↓↓↓

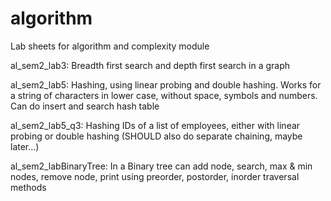 # algorithm
Lab sheets for algorithm and complexity module

al_sem2_lab3: Breadth first search and depth first search in a graph

al_sem2_lab5: Hashing, using linear probing and double hashing. Works for a string of characters in lower case, without space, symbols and numbers. Can do insert and search hash table

al_sem2_lab5_q3: Hashing IDs of a list of employees, either with linear probing or double hashing (SHOULD also do separate chaining, maybe later...)

al_sem2_labBinaryTree: In a Binary tree can add node, search, max & min nodes, remove node, print using preorder, postorder, inorder traversal methods
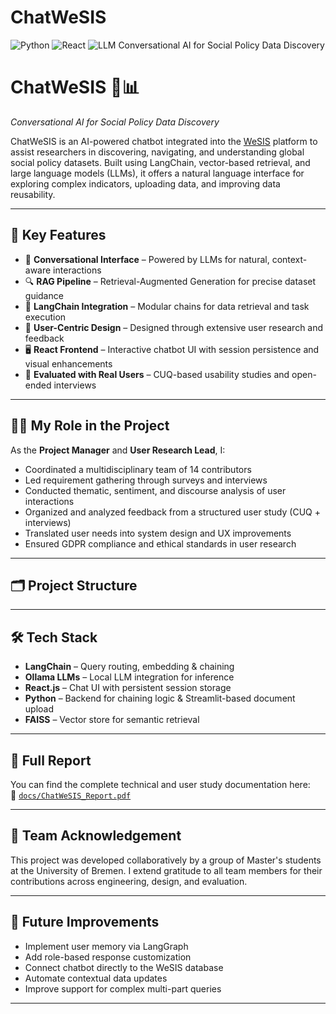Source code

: # ChatWeSIS 
![Python](https://img.shields.io/badge/Python-3776AB?logo=python&logoColor=white)
![React](https://img.shields.io/badge/React-20232A?logo=react&logoColor=61DAFB)
![LLM](https://img.shields.io/badge/LLM-OpenAI-orange)
Conversational AI for Social Policy Data Discovery 


# ChatWeSIS 🤖📊  
*Conversational AI for Social Policy Data Discovery*

ChatWeSIS is an AI-powered chatbot integrated into the [WeSIS](https://wesis.org/) platform to assist researchers in discovering, navigating, and understanding global social policy datasets. Built using LangChain, vector-based retrieval, and large language models (LLMs), it offers a natural language interface for exploring complex indicators, uploading data, and improving data reusability.

---

## 🌟 Key Features

- 💬 **Conversational Interface** – Powered by LLMs for natural, context-aware interactions
- 🔍 **RAG Pipeline** – Retrieval-Augmented Generation for precise dataset guidance
- 🧠 **LangChain Integration** – Modular chains for data retrieval and task execution
- 🧾 **User-Centric Design** – Designed through extensive user research and feedback
- 🖥️ **React Frontend** – Interactive chatbot UI with session persistence and visual enhancements
- 🧪 **Evaluated with Real Users** – CUQ-based usability studies and open-ended interviews

---

## 👩‍💼 My Role in the Project

As the **Project Manager** and **User Research Lead**, I:

- Coordinated a multidisciplinary team of 14 contributors
- Led requirement gathering through surveys and interviews
- Conducted thematic, sentiment, and discourse analysis of user interactions
- Organized and analyzed feedback from a structured user study (CUQ + interviews)
- Translated user needs into system design and UX improvements
- Ensured GDPR compliance and ethical standards in user research

---

## 🗂️ Project Structure


---

## 🛠️ Tech Stack

- **LangChain** – Query routing, embedding & chaining
- **Ollama LLMs** – Local LLM integration for inference
- **React.js** – Chat UI with persistent session storage
- **Python** – Backend for chaining logic & Streamlit-based document upload
- **FAISS** – Vector store for semantic retrieval

---

## 📖 Full Report

You can find the complete technical and user study documentation here:  
📄 [`docs/ChatWeSIS_Report.pdf`](./WelfareComp.pdf)

---

## 👥 Team Acknowledgement

This project was developed collaboratively by a group of Master's students at the University of Bremen. I extend gratitude to all team members for their contributions across engineering, design, and evaluation.

---

## 📌 Future Improvements

- Implement user memory via LangGraph
- Add role-based response customization
- Connect chatbot directly to the WeSIS database
- Automate contextual data updates
- Improve support for complex multi-part queries

---

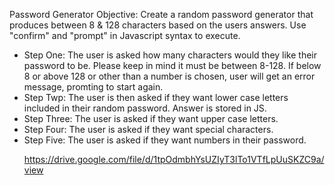
Password Generator
Objective: Create a random password generator that produces between 8 & 128 characters based on the users answers. Use "confirm" and "prompt" in Javascript syntax to execute. 
<ul>
  <li> Step One: The user is asked how many characters would they like their password to be. Please keep in mind it must be between 8-128. If below 8 or above 128 or other than a number is chosen, user will get an error message, promting to start again. 
  <li> Step Twp: The user is then asked if they want lower case letters included in their random password. Answer is stored in JS.
  <li> Step Three: The user is asked if they want upper case letters. 
  <li> Step Four: The user is asked if they want special characters. 
  <li> Step Five: The user is asked if they want numbers in their password. 
    
    


https://drive.google.com/file/d/1tpOdmbhYsUZIyT3lTo1VTfLpUuSKZC9a/view

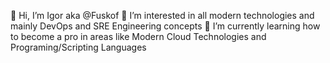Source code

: 👋 Hi, I’m Igor aka @Fuskof
👀 I’m interested in all modern technologies and mainly DevOps and SRE Engineering concepts
🌱 I’m currently learning how to become a pro in areas like Modern Cloud Technologies and Programing/Scripting Languages
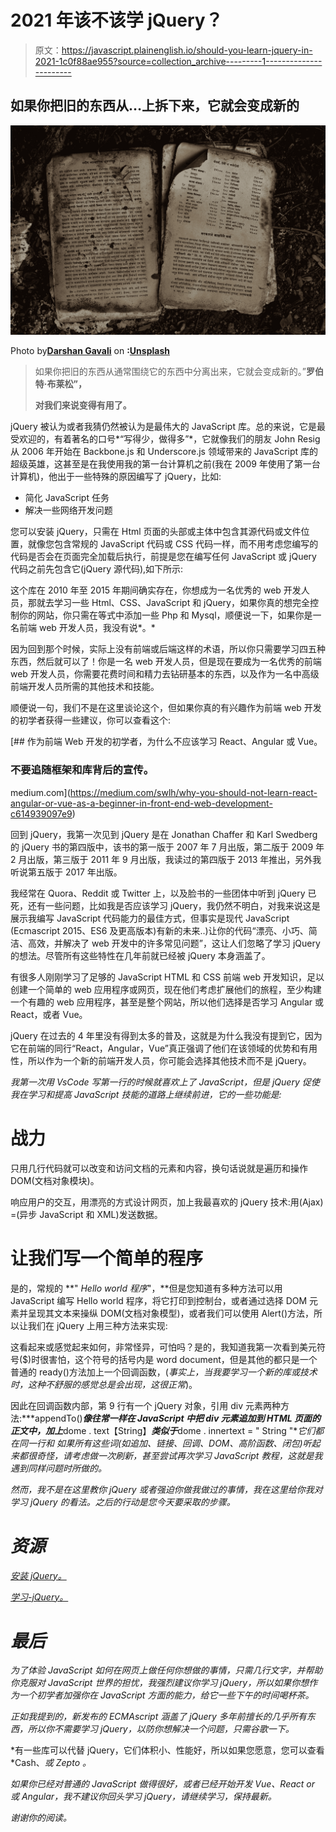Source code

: # 2021 年该不该学 jQuery？

> 原文：<https://javascript.plainenglish.io/should-you-learn-jquery-in-2021-1c0f88ae955?source=collection_archive---------1----------------------->

## 如果你把旧的东西从…上拆下来，它就会变成新的

![](img/f1eb67711bf181cb87bf7de25983a8f2.png)

Photo by[**Darshan Gavali**](https://unsplash.com/@darshan_gavali) on **:**[**Unsplash**](https://unsplash.com)

> 如果你把旧的东西从通常围绕它的东西中分离出来，它就会变成新的。”**罗伯特·布莱松”，**
> 
> **对我们来说变得有用了。**

jQuery 被认为或者我猜仍然被认为是最伟大的 JavaScript 库。总的来说，它是最受欢迎的，有着著名的口号*“写得少，做得多”*，它就像我们的朋友 John Resig 从 2006 年开始在 Backbone.js 和 Underscore.js 领域带来的 JavaScript 库的超级英雄，这甚至是在我使用我的第一台计算机之前(我在 2009 年使用了第一台计算机)，他出于一些特殊的原因编写了 jQuery，比如:

*   简化 JavaScript 任务
*   解决一些网络开发问题

您可以安装 jQuery，只需在 Html 页面的头部或主体中包含其源代码或文件位置，就像您包含常规的 JavaScript 代码或 CSS 代码一样，而不用考虑您编写的代码是否会在页面完全加载后执行，前提是您在编写任何 JavaScript 或 jQuery 代码之前先包含它(jQuery 源代码),如下所示:

这个库在 2010 年至 2015 年期间确实存在，你想成为一名优秀的 web 开发人员，那就去学习一些 Html、CSS、JavaScript 和 jQuery，如果你真的想完全控制你的网站，你只需在等式中添加一些 Php 和 Mysql，顺便说一下，如果你是一名前端 web 开发人员，我没有说*。*

因为回到那个时候，实际上没有前端或后端这样的术语，所以你只需要学习四五种东西，然后就可以了！你是一名 web 开发人员，但是现在要成为一名优秀的前端 web 开发人员，你需要花费时间和精力去钻研基本的东西，以及作为一名中高级前端开发人员所需的其他技术和技能。

顺便说一句，我们不是在这里谈论这个，但如果你真的有兴趣作为前端 web 开发的初学者获得一些建议，你可以查看这个:

[](https://medium.com/swlh/why-you-should-not-learn-react-angular-or-vue-as-a-beginner-in-front-end-web-development-c614939097e9) [## 作为前端 Web 开发的初学者，为什么不应该学习 React、Angular 或 Vue。

### 不要追随框架和库背后的宣传。

medium.com](https://medium.com/swlh/why-you-should-not-learn-react-angular-or-vue-as-a-beginner-in-front-end-web-development-c614939097e9) 

回到 jQuery，我第一次见到 jQuery 是在 Jonathan Chaffer 和 Karl Swedberg 的 jQuery 书的第四版中，该书的第一版于 2007 年 7 月出版，第二版于 2009 年 2 月出版，第三版于 2011 年 9 月出版，我读过的第四版于 2013 年推出，另外我听说第五版于 2017 年出版。

我经常在 Quora、Reddit 或 Twitter 上，以及脸书的一些团体中听到 jQuery 已死，还有一些问题，比如我是否应该学习 jQuery，我仍然不明白，对我来说这是展示我编写 JavaScript 代码能力的最佳方式，但事实是现代 JavaScript (Ecmascript 2015、ES6 及更高版本)有新的未来..)让你的代码“漂亮、小巧、简洁、高效，并解决了 web 开发中的许多常见问题”，这让人们忽略了学习 jQuery 的想法。尽管所有这些特性在几年前就已经被 jQuery 本身涵盖了。

有很多人刚刚学习了足够的 JavaScript HTML 和 CSS 前端 web 开发知识，足以创建一个简单的 web 应用程序或网页，现在他们考虑扩展他们的旅程，至少构建一个有趣的 web 应用程序，甚至是整个网站，所以他们选择是否学习 Angular 或 React，或者 Vue。

jQuery 在过去的 4 年里没有得到太多的普及，这就是为什么我没有提到它，因为它在前端的同行“React，Angular，Vue”真正强调了他们在该领域的优势和有用性，所以作为一个新的前端开发人员，你可能会选择其他技术而不是 jQuery。

*我第一次用 VsCode 写第一行的时候就喜欢上了 JavaScript，但是 jQuery 促使我在学习和提高 JavaScript 技能的道路上继续前进，它的一些功能是:*

# **战力**

只用几行代码就可以改变和访问文档的元素和内容，换句话说就是遍历和操作 DOM(文档对象模块)。

响应用户的交互，用漂亮的方式设计网页，加上我最喜欢的 jQuery 技术:用(Ajax) =(异步 JavaScript 和 XML)发送数据。

# 让我们写一个简单的程序

是的，常规的 **" *Hello world 程序*"，**但是您知道有多种方法可以用 JavaScript 编写 Hello world 程序，将它打印到控制台，或者通过选择 DOM 元素并呈现其文本来操纵 DOM(文档对象模型)，或者我们可以使用 Alert()方法，所以让我们在 jQuery 上用三种方法来实现:

这看起来或感觉起来如何，非常怪异，可怕吗？是的，我知道我第一次看到美元符号($)时很害怕，这个符号的括号内是 word document，但是其他的都只是一个普通的 ready()方法加上一个回调函数，(*事实上，当我要学习一个新的库或技术时，这种不舒服的感觉总是会出现，这很正常*)。

因此在回调函数内部，第 9 行有一个 jQuery 对象，引用 div 元素两种方法:***appendTo()****像往常一样在 JavaScript 中把 div 元素追加到 HTML 页面的正文中*，加上***dome . text【String】***类似于***dome . innertext = " String "****它们都在同一行和 如果所有这些词(如*追加、链接、回调、DOM、高阶函数、闭包*)听起来都很奇怪，请考虑做一次刷新，甚至尝试再次学习 JavaScript 教程，这就是我遇到同样问题时所做的。*

*然而，我不是在这里教你 jQuery 或者强迫你做我做过的事情，我在这里给你我对学习 jQuery 的看法。之后的行动是您今天要采取的步骤。*

# ***资源***

*[安装 jQuery。](https://jquery.com/download/)*

*[学习-jQuery。](https://www.packtpub.com/product/learning-jquery-fourth-edition/9781782163145)*

# *最后*

*为了体验 JavaScript 如何在网页上做任何你想做的事情，只需几行文字，并帮助你克服对 JavaScript 世界的担忧，我强烈建议你学习 jQuery，所以如果你想作为一个初学者加强你在 JavaScript 方面的能力，给它一些下午的时间喝杯茶。*

*正如我提到的，新发布的 ECMAscript 涵盖了 jQuery 多年前擅长的几乎所有东西，所以你不需要学习 jQuery，以防你想解决一个问题，只需谷歌一下。*

*有一些库可以代替 jQuery，它们体积小、性能好，所以如果您愿意，您可以查看 *Cash、*或 *Zepto* 。*

*如果你已经对普通的 JavaScript 做得很好，或者已经开始开发 Vue、React or 或 Angular，我不建议你回头学习 jQuery，请继续学习，保持最新。*

*谢谢你的阅读。*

↑↑↑

## TASK INSTRUCTIONS
With the pictures omitted, set down each line exactly, starting at the first line of the records above and ending with the line that contains "- 🧠 **LangChain".

## EXERCISE RESULT
 # algorithm
Lab sheets for algorithm and complexity module

al_sem2_lab3: Breadth first search and depth first search in a graph

al_sem2_lab5: Hashing, using linear probing and double hashing. Works for a string of characters in lower case, without space, symbols and numbers. Can do insert and search hash table

al_sem2_lab5_q3: Hashing IDs of a list of employees, either with linear probing or double hashing (SHOULD also do separate chaining, maybe later...)

al_sem2_labBinaryTree: In a Binary tree can add node, search, max & min nodes, remove node, print using preorder, postorder, inorder traversal methods
Source code

: # ChatWeSIS 
![Python](https://img.shields.io/badge/Python-3776AB?logo=python&logoColor=white)
![React](https://img.shields.io/badge/React-20232A?logo=react&logoColor=61DAFB)
![LLM](https://img.shields.io/badge/LLM-OpenAI-orange)
Conversational AI for Social Policy Data Discovery 


# ChatWeSIS 🤖📊  
*Conversational AI for Social Policy Data Discovery*

ChatWeSIS is an AI-powered chatbot integrated into the [WeSIS](https://wesis.org/) platform to assist researchers in discovering, navigating, and understanding global social policy datasets. Built using LangChain, vector-based retrieval, and large language models (LLMs), it offers a natural language interface for exploring complex indicators, uploading data, and improving data reusability.

---

## 🌟 Key Features

- 💬 **Conversational Interface** – Powered by LLMs for natural, context-aware interactions
- 🔍 **RAG Pipeline** – Retrieval-Augmented Generation for precise dataset guidance
- 🧠 **LangChain Integration** – Modular chains for data retrieval and task execution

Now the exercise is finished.